Y siguen los problemas de estructura. Hacia la mitad de la novela, los excursos históricos –que no están integrados, sino añadidos– se vuelven cada vez más didácticos y despegados de la narración. La narratividad implica una integración indisoluble de los acontecimientos con la trama en su conjunto; aquí los sucesos aparecen enlazados, no integrados y cada vez menos integrados, a medida que avanza la novela.Y también, como suele suceder entre tanta vuelta y revuelta, el enésimo contratiempo que acontece a los buenos acaba fatigando. Hay, sobre todo en esa segunda mitad, una vez que los territorios por los que se mueve el libro han sido establecidos, una falta de tensión narrativa que, unida al exceso de información, al mucho decir y poco mostrar, provoca cansancio; sobre todo porque, al no evolucionar los personajes, sino repetirse, no hay progreso narrativo salvo la pura acción, que también se vuelve repetitiva, quizá por falta de recursos.Y, por fin, hay que señalar el abundante uso de imágenes tópicas y asuntos manidos. La imágenes, en los pocos momentos en que el autor quiere intentar hacer literatura, son tan cursis como esos «ojos grandes, límpidos y de color miel».

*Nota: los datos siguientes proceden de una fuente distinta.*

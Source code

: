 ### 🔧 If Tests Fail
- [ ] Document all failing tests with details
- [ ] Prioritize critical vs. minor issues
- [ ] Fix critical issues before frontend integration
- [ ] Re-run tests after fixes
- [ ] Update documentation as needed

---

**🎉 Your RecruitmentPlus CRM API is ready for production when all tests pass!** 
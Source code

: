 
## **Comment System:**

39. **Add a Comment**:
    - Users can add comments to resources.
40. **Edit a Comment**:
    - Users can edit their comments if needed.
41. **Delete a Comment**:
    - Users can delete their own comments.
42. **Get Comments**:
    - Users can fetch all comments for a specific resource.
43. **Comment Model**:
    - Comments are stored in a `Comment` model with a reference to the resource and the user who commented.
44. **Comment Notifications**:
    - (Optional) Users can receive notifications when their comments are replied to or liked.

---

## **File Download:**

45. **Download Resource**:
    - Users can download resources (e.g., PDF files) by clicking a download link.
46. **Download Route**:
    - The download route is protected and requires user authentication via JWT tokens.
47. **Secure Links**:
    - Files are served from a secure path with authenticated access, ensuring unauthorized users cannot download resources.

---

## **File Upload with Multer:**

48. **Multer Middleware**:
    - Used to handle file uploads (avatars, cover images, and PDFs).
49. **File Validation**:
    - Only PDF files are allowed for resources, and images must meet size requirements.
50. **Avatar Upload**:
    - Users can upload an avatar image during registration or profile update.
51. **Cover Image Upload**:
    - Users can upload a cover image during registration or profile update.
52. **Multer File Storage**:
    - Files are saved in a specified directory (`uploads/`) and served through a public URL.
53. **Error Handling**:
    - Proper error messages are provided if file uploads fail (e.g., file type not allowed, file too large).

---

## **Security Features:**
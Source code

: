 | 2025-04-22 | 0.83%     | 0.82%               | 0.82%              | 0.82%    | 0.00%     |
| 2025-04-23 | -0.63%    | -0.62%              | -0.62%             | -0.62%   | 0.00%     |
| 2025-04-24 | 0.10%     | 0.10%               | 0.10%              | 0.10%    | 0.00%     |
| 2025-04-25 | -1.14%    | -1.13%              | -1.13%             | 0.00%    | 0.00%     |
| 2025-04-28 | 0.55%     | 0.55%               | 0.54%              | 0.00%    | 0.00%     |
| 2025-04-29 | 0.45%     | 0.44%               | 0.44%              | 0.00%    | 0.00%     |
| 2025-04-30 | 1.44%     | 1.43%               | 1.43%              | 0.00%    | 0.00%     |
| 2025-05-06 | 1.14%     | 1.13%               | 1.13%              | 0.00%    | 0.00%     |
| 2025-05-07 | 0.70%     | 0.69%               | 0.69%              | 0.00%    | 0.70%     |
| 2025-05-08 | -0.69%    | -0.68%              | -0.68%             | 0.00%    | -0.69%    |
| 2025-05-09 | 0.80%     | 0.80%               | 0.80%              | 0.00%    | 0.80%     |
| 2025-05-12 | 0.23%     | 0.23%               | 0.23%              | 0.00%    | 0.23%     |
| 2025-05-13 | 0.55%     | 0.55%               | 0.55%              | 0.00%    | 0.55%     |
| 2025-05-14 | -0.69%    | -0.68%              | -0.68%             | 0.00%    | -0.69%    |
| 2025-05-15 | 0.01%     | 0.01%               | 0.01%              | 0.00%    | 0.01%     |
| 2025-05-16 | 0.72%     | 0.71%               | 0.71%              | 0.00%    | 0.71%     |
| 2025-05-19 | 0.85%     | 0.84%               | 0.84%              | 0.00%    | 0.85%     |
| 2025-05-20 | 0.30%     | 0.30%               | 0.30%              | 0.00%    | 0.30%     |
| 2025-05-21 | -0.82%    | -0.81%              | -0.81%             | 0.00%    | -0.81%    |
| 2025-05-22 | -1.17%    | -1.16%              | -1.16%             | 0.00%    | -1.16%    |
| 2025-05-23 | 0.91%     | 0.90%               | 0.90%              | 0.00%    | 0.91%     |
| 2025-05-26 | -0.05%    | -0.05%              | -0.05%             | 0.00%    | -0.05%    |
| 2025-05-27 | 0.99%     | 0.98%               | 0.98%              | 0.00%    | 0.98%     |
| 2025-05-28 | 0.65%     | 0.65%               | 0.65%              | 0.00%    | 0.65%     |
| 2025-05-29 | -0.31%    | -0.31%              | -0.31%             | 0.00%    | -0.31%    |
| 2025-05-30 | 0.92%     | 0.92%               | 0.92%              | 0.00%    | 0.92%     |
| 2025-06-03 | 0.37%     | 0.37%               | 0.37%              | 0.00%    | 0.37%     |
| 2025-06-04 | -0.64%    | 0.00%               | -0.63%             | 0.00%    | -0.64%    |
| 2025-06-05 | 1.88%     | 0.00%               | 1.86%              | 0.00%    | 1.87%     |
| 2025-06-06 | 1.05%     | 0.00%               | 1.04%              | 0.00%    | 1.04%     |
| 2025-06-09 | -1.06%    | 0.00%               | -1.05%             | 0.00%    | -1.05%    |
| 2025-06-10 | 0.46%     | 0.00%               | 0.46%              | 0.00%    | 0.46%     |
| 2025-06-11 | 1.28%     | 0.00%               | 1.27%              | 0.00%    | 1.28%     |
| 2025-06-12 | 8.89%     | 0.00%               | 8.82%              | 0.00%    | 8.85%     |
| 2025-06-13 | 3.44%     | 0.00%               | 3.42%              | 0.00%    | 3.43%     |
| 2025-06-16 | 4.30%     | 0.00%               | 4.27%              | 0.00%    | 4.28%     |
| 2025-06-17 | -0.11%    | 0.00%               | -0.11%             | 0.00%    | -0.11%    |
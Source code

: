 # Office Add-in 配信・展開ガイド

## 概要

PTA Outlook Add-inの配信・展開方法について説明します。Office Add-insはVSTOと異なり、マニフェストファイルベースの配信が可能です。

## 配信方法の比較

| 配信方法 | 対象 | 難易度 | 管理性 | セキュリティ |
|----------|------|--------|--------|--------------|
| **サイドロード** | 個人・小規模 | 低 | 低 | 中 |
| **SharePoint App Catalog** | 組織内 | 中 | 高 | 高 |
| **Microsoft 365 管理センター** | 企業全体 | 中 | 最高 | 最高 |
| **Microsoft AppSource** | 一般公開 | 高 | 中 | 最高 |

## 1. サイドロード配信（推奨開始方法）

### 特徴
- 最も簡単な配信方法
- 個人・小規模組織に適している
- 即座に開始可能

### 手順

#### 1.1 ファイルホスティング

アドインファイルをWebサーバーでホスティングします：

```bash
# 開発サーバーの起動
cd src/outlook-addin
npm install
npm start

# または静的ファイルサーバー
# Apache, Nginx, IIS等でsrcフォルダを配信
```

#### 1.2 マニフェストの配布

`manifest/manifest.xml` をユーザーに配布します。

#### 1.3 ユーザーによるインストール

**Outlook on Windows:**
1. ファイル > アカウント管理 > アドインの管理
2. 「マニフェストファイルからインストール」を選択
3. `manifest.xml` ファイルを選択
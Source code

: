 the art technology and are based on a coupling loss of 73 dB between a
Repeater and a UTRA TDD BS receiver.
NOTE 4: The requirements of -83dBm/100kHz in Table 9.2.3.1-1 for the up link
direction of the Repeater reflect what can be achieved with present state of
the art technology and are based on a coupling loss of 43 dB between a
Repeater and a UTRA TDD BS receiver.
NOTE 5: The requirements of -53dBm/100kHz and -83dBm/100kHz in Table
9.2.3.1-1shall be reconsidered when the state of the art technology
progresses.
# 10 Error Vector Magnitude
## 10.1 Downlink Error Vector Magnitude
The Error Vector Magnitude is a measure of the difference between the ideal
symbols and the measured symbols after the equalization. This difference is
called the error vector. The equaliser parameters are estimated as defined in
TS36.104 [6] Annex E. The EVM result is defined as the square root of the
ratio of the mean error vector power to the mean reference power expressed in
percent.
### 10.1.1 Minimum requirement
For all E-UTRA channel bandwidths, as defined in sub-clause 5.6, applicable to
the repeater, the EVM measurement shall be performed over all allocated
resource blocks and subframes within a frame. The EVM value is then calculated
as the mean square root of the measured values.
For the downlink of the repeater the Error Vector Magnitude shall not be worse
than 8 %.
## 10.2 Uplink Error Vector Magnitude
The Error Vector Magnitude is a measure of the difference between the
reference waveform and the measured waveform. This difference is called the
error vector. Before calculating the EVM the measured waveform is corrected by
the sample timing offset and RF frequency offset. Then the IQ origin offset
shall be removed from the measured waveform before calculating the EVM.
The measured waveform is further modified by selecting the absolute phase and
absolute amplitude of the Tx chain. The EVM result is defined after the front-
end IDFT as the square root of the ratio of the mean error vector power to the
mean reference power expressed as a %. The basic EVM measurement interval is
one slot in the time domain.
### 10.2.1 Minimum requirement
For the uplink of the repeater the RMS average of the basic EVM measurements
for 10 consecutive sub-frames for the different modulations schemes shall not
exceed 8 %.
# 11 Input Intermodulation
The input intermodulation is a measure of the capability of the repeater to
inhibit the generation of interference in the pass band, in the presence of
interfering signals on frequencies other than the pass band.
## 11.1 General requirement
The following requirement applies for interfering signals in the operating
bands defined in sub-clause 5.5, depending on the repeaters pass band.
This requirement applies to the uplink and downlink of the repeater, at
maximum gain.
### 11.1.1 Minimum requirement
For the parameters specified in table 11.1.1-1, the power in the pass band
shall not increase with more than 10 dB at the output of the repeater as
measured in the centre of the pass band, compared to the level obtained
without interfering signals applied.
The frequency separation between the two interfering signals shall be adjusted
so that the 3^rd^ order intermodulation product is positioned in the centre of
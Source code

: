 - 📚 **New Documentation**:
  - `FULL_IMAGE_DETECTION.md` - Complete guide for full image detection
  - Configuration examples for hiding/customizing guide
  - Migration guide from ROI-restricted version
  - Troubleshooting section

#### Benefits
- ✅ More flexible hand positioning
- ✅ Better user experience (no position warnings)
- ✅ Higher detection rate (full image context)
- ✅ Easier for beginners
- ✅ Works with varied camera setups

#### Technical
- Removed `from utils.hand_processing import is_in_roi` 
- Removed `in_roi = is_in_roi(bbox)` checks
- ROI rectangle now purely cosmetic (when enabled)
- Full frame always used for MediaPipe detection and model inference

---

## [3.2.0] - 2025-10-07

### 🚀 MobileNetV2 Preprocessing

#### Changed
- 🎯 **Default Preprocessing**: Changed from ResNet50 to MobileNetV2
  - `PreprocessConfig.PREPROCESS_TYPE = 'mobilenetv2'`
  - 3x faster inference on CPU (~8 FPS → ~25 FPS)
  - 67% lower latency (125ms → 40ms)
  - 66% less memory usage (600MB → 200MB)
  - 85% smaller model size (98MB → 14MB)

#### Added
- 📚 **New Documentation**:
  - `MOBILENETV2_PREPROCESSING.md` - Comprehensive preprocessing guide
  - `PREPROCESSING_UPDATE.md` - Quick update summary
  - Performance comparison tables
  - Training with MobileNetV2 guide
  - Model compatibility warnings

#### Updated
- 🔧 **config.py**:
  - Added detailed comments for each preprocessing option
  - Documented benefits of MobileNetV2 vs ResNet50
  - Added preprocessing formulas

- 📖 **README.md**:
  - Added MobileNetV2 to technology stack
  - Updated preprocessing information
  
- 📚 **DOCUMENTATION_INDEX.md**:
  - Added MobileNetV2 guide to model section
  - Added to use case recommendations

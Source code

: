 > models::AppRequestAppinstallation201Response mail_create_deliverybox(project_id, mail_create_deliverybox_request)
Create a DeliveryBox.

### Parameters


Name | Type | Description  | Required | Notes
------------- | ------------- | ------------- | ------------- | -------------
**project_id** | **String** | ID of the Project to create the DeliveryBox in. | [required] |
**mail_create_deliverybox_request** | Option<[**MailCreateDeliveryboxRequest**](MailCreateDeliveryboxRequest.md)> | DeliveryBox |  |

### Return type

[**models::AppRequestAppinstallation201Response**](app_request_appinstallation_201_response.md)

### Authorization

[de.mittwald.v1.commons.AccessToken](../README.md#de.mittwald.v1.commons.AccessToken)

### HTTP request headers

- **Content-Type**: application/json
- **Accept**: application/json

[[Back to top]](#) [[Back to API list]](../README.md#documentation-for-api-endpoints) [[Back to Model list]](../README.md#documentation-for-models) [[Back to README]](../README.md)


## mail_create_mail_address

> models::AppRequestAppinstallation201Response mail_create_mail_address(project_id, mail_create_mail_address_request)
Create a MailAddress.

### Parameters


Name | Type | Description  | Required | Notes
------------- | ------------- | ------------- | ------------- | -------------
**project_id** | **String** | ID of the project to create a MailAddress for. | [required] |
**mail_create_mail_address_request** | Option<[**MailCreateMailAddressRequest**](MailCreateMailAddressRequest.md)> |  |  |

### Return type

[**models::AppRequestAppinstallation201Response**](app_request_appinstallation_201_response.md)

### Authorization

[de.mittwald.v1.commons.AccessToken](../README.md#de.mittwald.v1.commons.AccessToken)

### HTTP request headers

El producto no es, pues, eficiente, pero sí efectivo si nos atenemos a su acogida en el mercado. Es triste que se vendan como literatura sucedáneos cuyo valor funcional no pasa de ser el de una crema para manos, pero así es la vida y así son las mercancías. En cuanto a los productos, los hay buenos y malos en sí, aun dentro del éxito. La catedral del mar es un producto deficiente como tal. En cambio, a título de ejemplo,Los pilares de la tierra es un producto, además de exitoso, bien construido, tras el que se ve una sólida tradición, la del thriller, aprovechada y aprendida. Claro que su autor, Ken Follett, bien se ha ocupado de dejar claro que él no hace literatura sino otra cosa. Es muy posible que ese realismo a la hora de valorar su propio trabajo le haya permitido ser uno de los mejores creadores de producto, con el permiso y la inestimable ayuda de sus editores.


La catedral del mar, de Ildefonso Falcones de Sierra, ha sido publicada por Grijalbo.